Les matériaux en fibres naturelles sont notamment recherchés pour leur empreinte carbone plus faible que les matériaux conventionnels. En effet, la production de composites pour voiture à base de fibres végétales émet jusqu’à 85% de CO2 en moins que dans le cas d’utilisation de fibres de carbone. Cela est dû au stockage du carbone par la matière première lors de la phase de croissance du végétal et aux propriétés de recyclabilité du biocomposite obtenu.

Cependant, si la France est réputée pour le lin et le chanvre industriels, dont elle est le leader mondial, d’autres fibres végétales, comme la toile de jute et le kénaf, proviennent principalement du Bangladesh et d’Afrique. Le transport longue distance qui en résulte augmente fortement l’empreinte carbone du produit et entraine une hausse des prix.

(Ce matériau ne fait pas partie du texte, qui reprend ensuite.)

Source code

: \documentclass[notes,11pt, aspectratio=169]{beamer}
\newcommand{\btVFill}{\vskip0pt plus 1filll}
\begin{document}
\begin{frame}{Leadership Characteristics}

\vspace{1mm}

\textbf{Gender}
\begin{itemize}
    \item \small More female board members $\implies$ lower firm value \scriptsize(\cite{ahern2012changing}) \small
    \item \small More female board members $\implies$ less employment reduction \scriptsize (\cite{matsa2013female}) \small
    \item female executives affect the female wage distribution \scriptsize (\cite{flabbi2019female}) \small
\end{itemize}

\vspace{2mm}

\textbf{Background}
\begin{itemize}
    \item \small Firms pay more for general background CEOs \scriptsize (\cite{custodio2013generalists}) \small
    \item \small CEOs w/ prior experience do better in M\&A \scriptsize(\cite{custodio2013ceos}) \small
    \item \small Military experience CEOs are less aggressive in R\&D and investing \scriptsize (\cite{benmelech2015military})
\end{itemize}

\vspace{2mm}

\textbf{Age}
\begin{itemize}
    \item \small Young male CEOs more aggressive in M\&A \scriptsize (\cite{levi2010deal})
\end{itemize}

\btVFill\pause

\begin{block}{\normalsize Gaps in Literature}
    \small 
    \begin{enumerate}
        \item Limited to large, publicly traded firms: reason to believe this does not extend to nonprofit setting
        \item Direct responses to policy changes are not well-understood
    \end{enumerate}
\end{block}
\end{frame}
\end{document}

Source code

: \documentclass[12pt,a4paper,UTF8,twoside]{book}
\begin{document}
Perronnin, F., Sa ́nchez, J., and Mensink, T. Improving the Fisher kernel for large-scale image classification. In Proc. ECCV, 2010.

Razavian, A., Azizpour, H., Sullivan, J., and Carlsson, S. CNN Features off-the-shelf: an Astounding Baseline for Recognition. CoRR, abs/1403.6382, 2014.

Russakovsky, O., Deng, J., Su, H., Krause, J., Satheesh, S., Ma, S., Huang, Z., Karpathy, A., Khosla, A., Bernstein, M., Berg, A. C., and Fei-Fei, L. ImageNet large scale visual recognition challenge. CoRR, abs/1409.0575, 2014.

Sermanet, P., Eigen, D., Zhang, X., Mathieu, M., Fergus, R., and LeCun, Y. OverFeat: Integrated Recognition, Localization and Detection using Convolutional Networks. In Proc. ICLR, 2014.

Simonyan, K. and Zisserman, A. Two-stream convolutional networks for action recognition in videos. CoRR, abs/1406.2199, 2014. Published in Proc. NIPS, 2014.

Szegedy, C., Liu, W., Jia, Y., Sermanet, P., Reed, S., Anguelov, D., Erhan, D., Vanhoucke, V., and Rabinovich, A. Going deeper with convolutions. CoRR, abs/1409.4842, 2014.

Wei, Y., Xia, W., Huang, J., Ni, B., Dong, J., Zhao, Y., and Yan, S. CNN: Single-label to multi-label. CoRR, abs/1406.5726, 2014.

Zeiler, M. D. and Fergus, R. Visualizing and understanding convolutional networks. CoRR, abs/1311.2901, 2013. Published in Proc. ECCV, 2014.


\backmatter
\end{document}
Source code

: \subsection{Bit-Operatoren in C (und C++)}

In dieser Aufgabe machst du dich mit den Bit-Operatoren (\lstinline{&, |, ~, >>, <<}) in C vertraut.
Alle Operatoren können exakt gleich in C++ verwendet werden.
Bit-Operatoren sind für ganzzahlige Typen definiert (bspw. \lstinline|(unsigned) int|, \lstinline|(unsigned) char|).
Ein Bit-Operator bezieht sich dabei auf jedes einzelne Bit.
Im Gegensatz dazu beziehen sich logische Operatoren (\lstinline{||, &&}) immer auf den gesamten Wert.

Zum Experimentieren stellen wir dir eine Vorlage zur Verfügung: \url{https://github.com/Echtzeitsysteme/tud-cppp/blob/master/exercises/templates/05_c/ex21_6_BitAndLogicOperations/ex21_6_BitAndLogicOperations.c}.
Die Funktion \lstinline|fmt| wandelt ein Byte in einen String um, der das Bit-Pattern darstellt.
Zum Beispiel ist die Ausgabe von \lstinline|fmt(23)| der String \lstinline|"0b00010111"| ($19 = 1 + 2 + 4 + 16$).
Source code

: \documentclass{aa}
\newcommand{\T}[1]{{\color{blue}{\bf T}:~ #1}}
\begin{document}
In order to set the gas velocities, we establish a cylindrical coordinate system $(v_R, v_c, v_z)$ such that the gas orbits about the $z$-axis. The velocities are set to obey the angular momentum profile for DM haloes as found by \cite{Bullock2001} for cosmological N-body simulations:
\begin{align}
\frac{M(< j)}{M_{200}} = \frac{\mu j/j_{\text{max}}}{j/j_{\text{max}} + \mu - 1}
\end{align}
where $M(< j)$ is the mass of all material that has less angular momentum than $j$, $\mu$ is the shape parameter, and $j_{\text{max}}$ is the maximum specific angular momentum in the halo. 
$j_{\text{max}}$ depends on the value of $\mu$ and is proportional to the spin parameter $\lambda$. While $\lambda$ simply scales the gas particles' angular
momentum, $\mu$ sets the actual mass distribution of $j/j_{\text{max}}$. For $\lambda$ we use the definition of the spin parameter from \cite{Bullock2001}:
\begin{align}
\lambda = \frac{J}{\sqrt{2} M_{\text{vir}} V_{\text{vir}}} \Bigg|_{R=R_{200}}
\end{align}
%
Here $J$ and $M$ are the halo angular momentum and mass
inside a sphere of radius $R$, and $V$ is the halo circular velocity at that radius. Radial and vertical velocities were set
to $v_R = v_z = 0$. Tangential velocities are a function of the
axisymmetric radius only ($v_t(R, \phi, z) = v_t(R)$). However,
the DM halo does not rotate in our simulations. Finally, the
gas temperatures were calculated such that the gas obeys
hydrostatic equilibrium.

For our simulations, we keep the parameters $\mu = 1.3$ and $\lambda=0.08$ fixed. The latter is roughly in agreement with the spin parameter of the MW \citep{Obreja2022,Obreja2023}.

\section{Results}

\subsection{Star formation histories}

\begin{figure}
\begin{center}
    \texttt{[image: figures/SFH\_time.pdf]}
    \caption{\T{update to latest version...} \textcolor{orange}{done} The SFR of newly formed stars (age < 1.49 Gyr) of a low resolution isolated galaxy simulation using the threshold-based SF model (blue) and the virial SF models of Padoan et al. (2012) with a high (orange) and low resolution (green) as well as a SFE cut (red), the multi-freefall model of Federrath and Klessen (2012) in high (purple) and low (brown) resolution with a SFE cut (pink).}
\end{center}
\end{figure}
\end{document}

Dans les composites, les fibres végétales sont principalement destinées à remplacer les fibres de verre, de par leur module de Young spécifique généralement plus élevé et leur densité plus faible. Toutefois, les volumes annuels des fibres végétales (de l’ordre de plusieurs milliers de tonnes) restent encore très inférieurs à ceux des fibres de verre (supérieur au milliard de tonnes), témoignant de l’insuffisance de la production actuelle pour massifier l’usage des matériaux en fibres végétales.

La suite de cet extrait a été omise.